Plataformas digitais implementam ferramentas contra conteúdo de IA
Empresas de tecnologia adotam mecanismos de identificação e denúncia para conter a proliferação de conteúdos de baixa qualidade gerados por IA.
Pontos principais
- LinkedIn e Substack lançaram ferramentas para identificar ou denunciar postagens criadas por inteligência artificial.
- YouTube e Snapchat ajustaram políticas de monetização para restringir materiais genéricos de IA.
- O Google utiliza o SynthID para marcar imagens e vídeos gerados artificialmente.
- A implementação do AI Act da União Europeia exige maior transparência sobre o uso de IA em plataformas digitais.

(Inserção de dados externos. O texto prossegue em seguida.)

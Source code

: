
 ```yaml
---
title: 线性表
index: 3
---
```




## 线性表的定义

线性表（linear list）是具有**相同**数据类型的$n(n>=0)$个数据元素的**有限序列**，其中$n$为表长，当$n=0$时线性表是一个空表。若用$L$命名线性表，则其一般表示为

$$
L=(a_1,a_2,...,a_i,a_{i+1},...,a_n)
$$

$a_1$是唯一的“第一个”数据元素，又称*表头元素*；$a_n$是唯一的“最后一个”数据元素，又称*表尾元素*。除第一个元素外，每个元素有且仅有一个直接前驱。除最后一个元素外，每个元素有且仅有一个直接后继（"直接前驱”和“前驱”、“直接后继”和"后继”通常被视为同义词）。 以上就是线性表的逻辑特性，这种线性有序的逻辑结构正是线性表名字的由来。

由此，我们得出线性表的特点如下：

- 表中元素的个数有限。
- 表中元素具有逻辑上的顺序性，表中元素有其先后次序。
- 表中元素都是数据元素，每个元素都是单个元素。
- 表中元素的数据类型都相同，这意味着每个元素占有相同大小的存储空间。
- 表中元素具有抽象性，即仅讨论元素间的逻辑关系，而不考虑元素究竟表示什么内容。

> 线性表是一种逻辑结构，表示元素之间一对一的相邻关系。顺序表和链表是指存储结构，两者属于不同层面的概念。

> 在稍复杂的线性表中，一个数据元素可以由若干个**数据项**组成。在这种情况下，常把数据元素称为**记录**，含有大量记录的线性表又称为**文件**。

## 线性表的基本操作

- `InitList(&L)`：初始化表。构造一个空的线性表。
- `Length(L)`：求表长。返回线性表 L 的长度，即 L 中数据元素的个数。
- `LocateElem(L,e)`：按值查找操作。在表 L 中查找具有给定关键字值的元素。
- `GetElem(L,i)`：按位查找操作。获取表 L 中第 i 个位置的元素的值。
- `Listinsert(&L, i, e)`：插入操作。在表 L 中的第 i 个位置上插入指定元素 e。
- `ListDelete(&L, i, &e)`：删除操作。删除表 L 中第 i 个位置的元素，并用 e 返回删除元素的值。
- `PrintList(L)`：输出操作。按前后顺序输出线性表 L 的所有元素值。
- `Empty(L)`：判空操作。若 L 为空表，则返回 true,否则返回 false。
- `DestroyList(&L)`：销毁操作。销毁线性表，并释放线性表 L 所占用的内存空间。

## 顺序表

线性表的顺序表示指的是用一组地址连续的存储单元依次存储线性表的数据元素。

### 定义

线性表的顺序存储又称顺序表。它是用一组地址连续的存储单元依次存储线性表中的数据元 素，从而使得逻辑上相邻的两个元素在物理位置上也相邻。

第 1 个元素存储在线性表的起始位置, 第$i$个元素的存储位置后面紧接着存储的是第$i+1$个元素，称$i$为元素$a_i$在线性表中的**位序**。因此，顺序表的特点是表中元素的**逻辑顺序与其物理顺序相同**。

Plataformas digitais estão intensificando o combate ao chamado 'AI slop', termo utilizado para descrever conteúdos de baixa qualidade produzidos em larga escala por inteligência artificial. Com o objetivo de preservar a experiência do usuário e a integridade das informações, empresas como LinkedIn, Substack, YouTube e Snapchat implementaram novos mecanismos de denúncia e rotulagem. Essas medidas ganharam urgência com a entrada em vigor do AI Act da União Europeia, que estabelece exigências rigorosas de transparência para o uso de tecnologias generativas. Além das ferramentas de denúncia, o setor tem adotado tecnologias como o SynthID, do Google, para marcar arquivos de mídia sintética. A iniciativa busca mitigar riscos jurídicos e proteger a reputação das marcas diante do aumento de desinformação e da saturação de conteúdos genéricos que impactam a qualidade das interações online.